The workflow is supervisory rather than passive. The developer prompts the agent, watches what it is doing, can steer it before completion, and then inspects the diffs.

Instead of typing the code out myself, I'm prompting this, I'm inspecting how the agent is building it.
Conor Spicer · Source

A code view shows a changed file, src/components/BlossomCard.tsx. In the mobile emulator, the historical weekly-spend card has been replaced by “Month-end forecast,” with the message “Projected to finish safely under budget” and a displayed figure of $2,884.60.

The larger product claim is that a feature can be prototyped quickly enough to collect feedback and share with others, while still keeping the developer in the loop for inspection and approval.

Legacy portals and regulatory paperwork are treated as automatable workflow, not exceptions

Spicer anticipates the objection that banks do not only build product features; they deal with regulators, legacy portals, and institutional friction. He describes a “Blossom Bank Change Portal,” a legacy-looking web form with fields such as customer segment and risk rating, as the kind of system that can slow changes to consumer-facing apps — especially when a portal may not expose APIs.

Codex can use a skill and browser automation tooling to handle the draft-submission task. The agent is shown searching across code, documentation, and evidence to populate the form. In one status message, it says it found four compact-feature validation run evidence artifacts, “which provide enough trail data to meet the standard documentation requirements.”

Spicer sets a clear boundary around submission control. Codex can validate the form and save the draft, but “it won’t just hit submit.” It produces a summary of the changes it made and leaves the human to review final points or submit. He says this can reduce work that previously took hours to “a couple minutes or less,” while preserving a human checkpoint at the final decision.

The same division of labor appears here as in product-building: the agent gathers context, drafts, populates, and validates; the human inspects and approves.

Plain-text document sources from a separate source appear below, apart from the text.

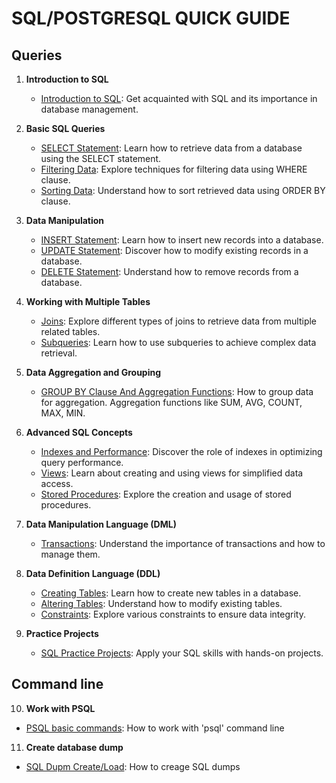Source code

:# SQL/POSTGRESQL QUICK GUIDE

## Queries

1. **Introduction to SQL**
   - [Introduction to SQL](intro_to_sql.md): Get acquainted with SQL and its importance in database management.

2. **Basic SQL Queries**
   - [SELECT Statement](basic_select.md): Learn how to retrieve data from a database using the SELECT statement.
   - [Filtering Data](filtering_data.md): Explore techniques for filtering data using WHERE clause.
   - [Sorting Data](sorting_data.md): Understand how to sort retrieved data using ORDER BY clause.

3. **Data Manipulation**
   - [INSERT Statement](insert_statement.md): Learn how to insert new records into a database.
   - [UPDATE Statement](update_statement.md): Discover how to modify existing records in a database.
   - [DELETE Statement](delete_statement.md): Understand how to remove records from a database.

4. **Working with Multiple Tables**
   - [Joins](joins.md): Explore different types of joins to retrieve data from multiple related tables.
   - [Subqueries](subqueries.md): Learn how to use subqueries to achieve complex data retrieval.

5. **Data Aggregation and Grouping**
   - [GROUP BY Clause And Aggregation Functions](group_aggregate.md): How to group data for aggregation. Aggregation functions like SUM, AVG, COUNT, MAX, MIN.

6. **Advanced SQL Concepts**
   - [Indexes and Performance](indexes_and_performance.md): Discover the role of indexes in optimizing query performance.
   - [Views](views.md): Learn about creating and using views for simplified data access.
   - [Stored Procedures](stored_procedures.md): Explore the creation and usage of stored procedures.

7. **Data Manipulation Language (DML)**
   - [Transactions](transactions.md): Understand the importance of transactions and how to manage them.

8. **Data Definition Language (DDL)**
   - [Creating Tables](creating_tables.md): Learn how to create new tables in a database.
   - [Altering Tables](altering_tables.md): Understand how to modify existing tables.
   - [Constraints](constraints.md): Explore various constraints to ensure data integrity.

9. **Practice Projects**
   - [SQL Practice Projects](practice_projects.md): Apply your SQL skills with hands-on projects.

## Command line

10. **Work with PSQL**
   - [PSQL basic commands](psql.md): How to work with 'psql' command line

11. **Create database dump**
   - [SQL Dupm Create/Load](dump.md): How to creage SQL dumps
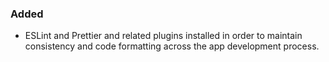 ### Added

- ESLint and Prettier and related plugins installed in order to maintain consistency and code formatting across the app development process.
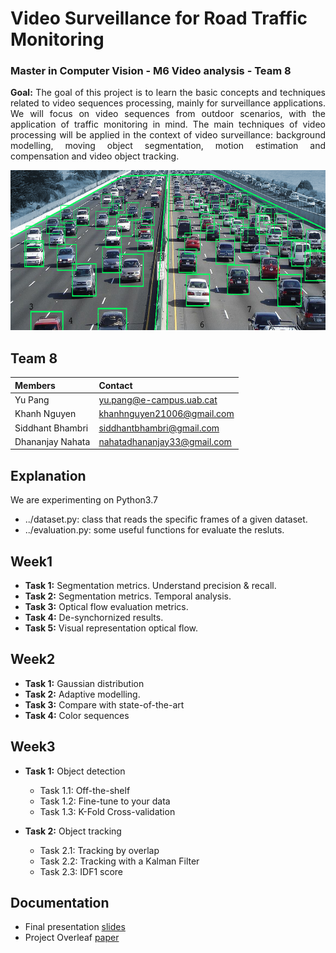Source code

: # Video Surveillance for Road Traffic Monitoring
### Master in Computer Vision - M6 Video analysis - Team 8
<p align="justify"><b>Goal:</b> The goal of this project is to learn the basic concepts and techniques related to video sequences processing, mainly for surveillance applications. We will focus on video sequences from outdoor scenarios, with the application of traffic monitoring in mind. The main techniques of video processing will be applied in the context of video surveillance: background modelling, moving object segmentation, motion estimation and compensation and video object tracking.</p>

<p align="center">
<img src="https://github.com/mcv-m6-video/mcv-m6-2021-team8/blob/main/figs/unnamed.png" alt="Example on highway dataset" height="256">
</p>

## Team 8
| Members | Contact |
| :---         |   :---    | 
| Yu Pang   | yu.pang@e-campus.uab.cat | 
| Khanh Nguyen    | khanhnguyen21006@gmail.com  |
| Siddhant Bhambri    | siddhantbhambri@gmail.com  |
| Dhananjay Nahata | nahatadhananjay33@gmail.com |


## Explanation
We are experimenting on Python3.7 
- ../dataset.py: class that reads the specific frames of a given dataset.
- ../evaluation.py: some useful functions for evaluate the resluts.

## Week1
- **Task 1:** Segmentation metrics. Understand precision & recall.
- **Task 2:** Segmentation metrics. Temporal analysis.
- **Task 3:** Optical flow evaluation metrics.
- **Task 4:** De-synchornized results.
- **Task 5:** Visual representation optical flow.


## Week2
- **Task 1:** Gaussian distribution
- **Task 2:** Adaptive modelling.
- **Task 3:** Compare with state-of-the-art
- **Task 4:** Color sequences


## Week3
- **Task 1:** Object detection
  - Task 1.1: Off-the-shelf
  - Task 1.2: Fine-tune to your data
  - Task 1.3: K-Fold Cross-validation

- **Task 2:** Object tracking
  - Task 2.1: Tracking by overlap
  - Task 2.2: Tracking with a Kalman Filter
  - Task 2.3: IDF1 score



## Documentation
- Final presentation [slides]()
- Project Overleaf [paper]()


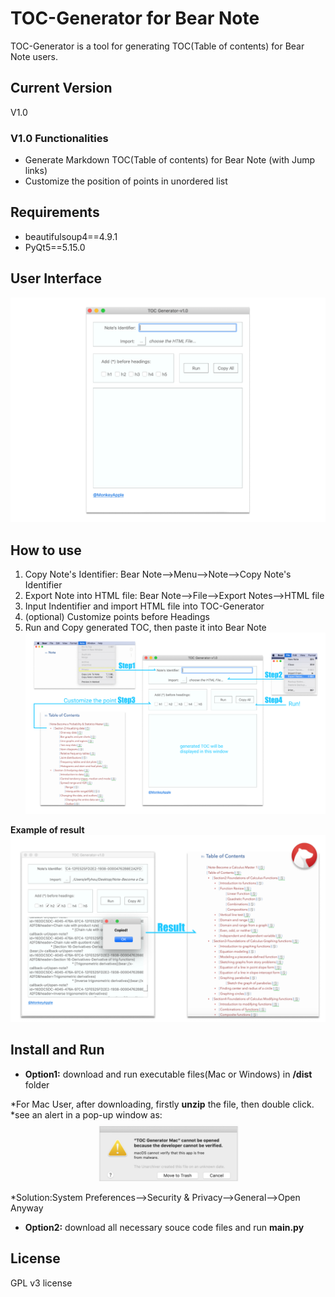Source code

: # TOC-Generator for Bear Note
TOC-Generator is a tool for generating TOC(Table of contents) for Bear Note users.

## Current Version
V1.0

### V1.0 Functionalities
* Generate Markdown TOC(Table of contents) for Bear Note (with Jump links)
* Customize the position of points in unordered list 
  
## Requirements
* beautifulsoup4==4.9.1
* PyQt5==5.15.0

## User Interface
![Screenshot](/images/Image08.png)

## How to use
1. Copy Note's Identifier: Bear Note-->Menu-->Note-->Copy Note's Identifier
2. Export Note into HTML file: Bear Note-->File-->Export Notes-->HTML file
3. Input Indentifier and import HTML file into TOC-Generator
4. (optional) Customize points before Headings
5. Run and Copy generated TOC, then paste it into Bear Note
![Screenshot](/images/Image04.png)

**Example of result**
![Screenshot](/images/Image03.png)

## Install and Run
* **Option1:** download and run executable files(Mac or Windows) in **/dist** folder

*For Mac User, after downloading, firstly **unzip** the file, then double click.
*see an alert in a pop-up window as:
![Screenshot](/images/Image09.png)
*Solution:System Preferences-->Security & Privacy-->General-->Open Anyway

* **Option2:** download all necessary souce code files and run **main.py** 


## License
GPL v3 license
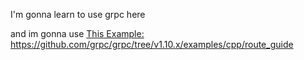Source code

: I'm gonna learn to use grpc here

and im gonna use [This Example:](https://github.com/grpc/grpc/tree/v1.10.x/examples/cpp/route_guide) https://github.com/grpc/grpc/tree/v1.10.x/examples/cpp/route_guide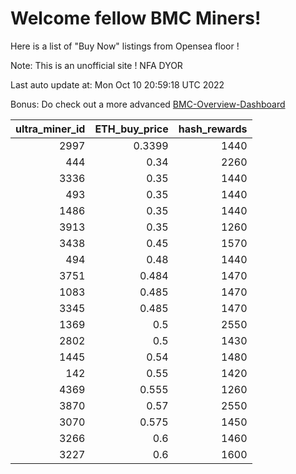 # Welcome fellow BMC Miners!
Here is a list of "Buy Now" listings from Opensea floor !

Note: This is an unofficial site ! NFA DYOR

Last auto update at: Mon Oct 10 20:59:18 UTC 2022

Bonus: Do check out a more advanced [BMC-Overview-Dashboard](https://dune.com/defifunk/BMC-Overview-Dashboard)


|   ultra_miner_id |   ETH_buy_price |   hash_rewards |
|-----------------:|----------------:|---------------:|
|             2997 |          0.3399 |           1440 |
|              444 |          0.34   |           2260 |
|             3336 |          0.35   |           1440 |
|              493 |          0.35   |           1440 |
|             1486 |          0.35   |           1440 |
|             3913 |          0.35   |           1260 |
|             3438 |          0.45   |           1570 |
|              494 |          0.48   |           1440 |
|             3751 |          0.484  |           1470 |
|             1083 |          0.485  |           1470 |
|             3345 |          0.485  |           1470 |
|             1369 |          0.5    |           2550 |
|             2802 |          0.5    |           1430 |
|             1445 |          0.54   |           1480 |
|              142 |          0.55   |           1420 |
|             4369 |          0.555  |           1260 |
|             3870 |          0.57   |           2550 |
|             3070 |          0.575  |           1450 |
|             3266 |          0.6    |           1460 |
|             3227 |          0.6    |           1600 |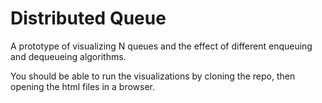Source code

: # Distributed Queue

A prototype of visualizing N queues and the effect of different enqueuing and
dequeueing algorithms.

You should be able to run the visualizations by cloning the repo, then opening the html files in a browser.

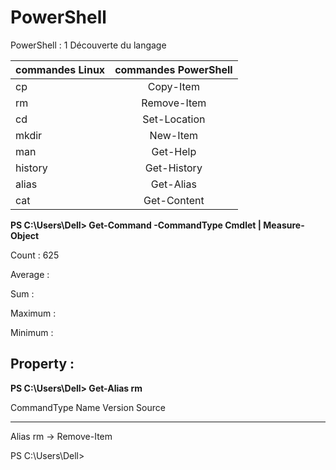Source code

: # PowerShell
PowerShell : 1 Découverte du langage

|  **commandes Linux**  |  **commandes PowerShell**  |
|:----------------------|:--------------------------:|
|    cp	                |    Copy-Item               |
|    rm	                |    Remove-Item             |
|    cd	                |    Set-Location            |
|    mkdir	            |    New-Item                |
|    man	              |    Get-Help                |
|    history	          |    Get-History             |
|    alias	            |    Get-Alias               |
|    cat	              |    Get-Content             |


**PS C:\Users\Dell> Get-Command -CommandType Cmdlet | Measure-Object**

Count    : 625

Average  : 

Sum      : 

Maximum  : 

Minimum  : 

Property : 
-----------------------------------------------------------------------------------
**PS C:\Users\Dell>  Get-Alias rm**

CommandType     Name                                               Version    Source              
-----------     ----                                               -------    ------              
Alias           rm -> Remove-Item                                                                 



PS C:\Users\Dell> 
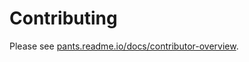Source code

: # Contributing

Please see [pants.readme.io/docs/contributor-overview](https://pants.readme.io/docs/contributor-overview).
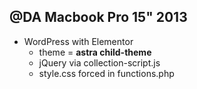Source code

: ## @DA Macbook Pro 15" 2013 ##

* WordPress with Elementor
    * theme = **astra child-theme**
    * jQuery via collection-script.js
    * style.css forced in functions.php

Higher code volume makes review and operating model the constraint

Increasing development speed creates a second problem: more code has to be reviewed, secured, integrated, and deployed without lowering the bar for production changes. Spicer makes that constraint part of the Codex case rather than treating it as an afterthought.

In GitHub, a pull request for “Weekly spend ux updates” has already passed automated tests and human review. Codex is embedded in the pull-request process as an automated reviewer. In the example, it identifies a cyber issue: a potential mishandling of sensitive fields that the human reviewers missed. The issue can then be sent back to Codex to start implementing the fix.

The point is not simply that Codex can generate more code. Spicer argues it can also provide “production ready contextual code review” for the increased volume of work it helps create. The closing slide lists the relevant surface area: code, code review, integration, security, and deployment.

Spicer also names the organizational tension directly. More code and more tooling create strain. His team’s role, he says, is to help customer engineering organizations scaffold new processes so that increased code volume can be matched by security, integration, deployment, and review practices.

The competitive argument for financial institutions is two-sided: AI-assisted development can help teams ship customer-facing product changes faster, but the operating model has to absorb that speed. Codex is most valuable in Spicer’s account when it spans specification, implementation, audit trail, code review, and controlled release.